For Last, here again following Lacan, the unconscious aspiration of this volatile self, always under construction and alway under threat, is to achieve some sort of lamella-like identity of masculine and feminine polarities that will mirror and/or restore a lost wholeness and completion. The terror and fascination of this imaginary amalgam, which recalls or repeats the terror and fascination of the primal scene, can blind as much as it motivates, and it can do so especially for the scientist who fails to reckon with its illusions. There is, then, much to be gained for physicists in paying attention to psychoanalysis and metaphysics — and I would include to ethics, politics and even theology — both to the way in which these are embedded in their own discourses and to the existing and extensive body of thought about them, which includes, allow us to say, continental philosophy.
Among other things, I would point out, this attention must include a deliberate consideration and cultivation of the virtues particular to scientific discourse, virtues which have been identified, elaborated and laid out ready for activation in and through the long tradition we have inherited of philosophical thought, personal reflection and religious observation. These virtues include patience, openness to intuition, capacity for focussed yet relaxed attention, and, as Isabelle Stengers stresses in her passionate and psychoanalytically aware attempt to explain science and its desire to the rest of us, a willingness to be constrained by and responsible to the data, to acknowledge its and its observers’ parameters and limitations, and to submit one’s work to collective judgment. It is, one supposes, possible in theory to rediscover these values and their applications for oneself beginning from some tabula rasa, but to do so would deprive the enterprise of resources necessary to the hope of even partial success.

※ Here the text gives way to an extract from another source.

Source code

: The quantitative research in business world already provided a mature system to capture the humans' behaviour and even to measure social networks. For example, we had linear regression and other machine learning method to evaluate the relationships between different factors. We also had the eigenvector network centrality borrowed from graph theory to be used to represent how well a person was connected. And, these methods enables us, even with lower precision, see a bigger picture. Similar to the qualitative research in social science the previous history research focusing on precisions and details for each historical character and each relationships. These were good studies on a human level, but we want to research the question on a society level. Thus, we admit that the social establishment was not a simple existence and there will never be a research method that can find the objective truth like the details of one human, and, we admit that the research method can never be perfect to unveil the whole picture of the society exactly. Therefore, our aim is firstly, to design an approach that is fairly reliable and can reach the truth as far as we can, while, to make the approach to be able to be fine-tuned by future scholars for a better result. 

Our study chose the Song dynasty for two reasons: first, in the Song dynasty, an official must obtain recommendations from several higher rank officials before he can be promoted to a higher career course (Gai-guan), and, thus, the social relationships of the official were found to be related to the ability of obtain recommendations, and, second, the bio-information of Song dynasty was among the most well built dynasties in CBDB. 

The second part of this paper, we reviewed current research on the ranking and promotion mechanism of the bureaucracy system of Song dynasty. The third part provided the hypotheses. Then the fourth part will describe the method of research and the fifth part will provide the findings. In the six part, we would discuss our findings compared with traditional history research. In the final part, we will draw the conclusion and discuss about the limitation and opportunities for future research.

Furthermoore, as Stengers goes on to argue, (in the The Virgin Mary and the Neutrino, and elswhere) these virtues and values must be supplemented and nourished by some attention to and respect for those with other primary purposes and concerns than the pursuit of truth in this particular way, including concerns for justice, peace, spiritual awareness, art, and the reconstruction and protection of of life itself. Scientists don’t have to do this work; they have other fish to fry. But they need to attend to and learn from it and to reflect, in their own particular way, on what it can offer them by way of data, of method and even perhaps of conceptual innovation. Among other things only this attention will allow for surprise, repetition with difference, and the capacity to do something new.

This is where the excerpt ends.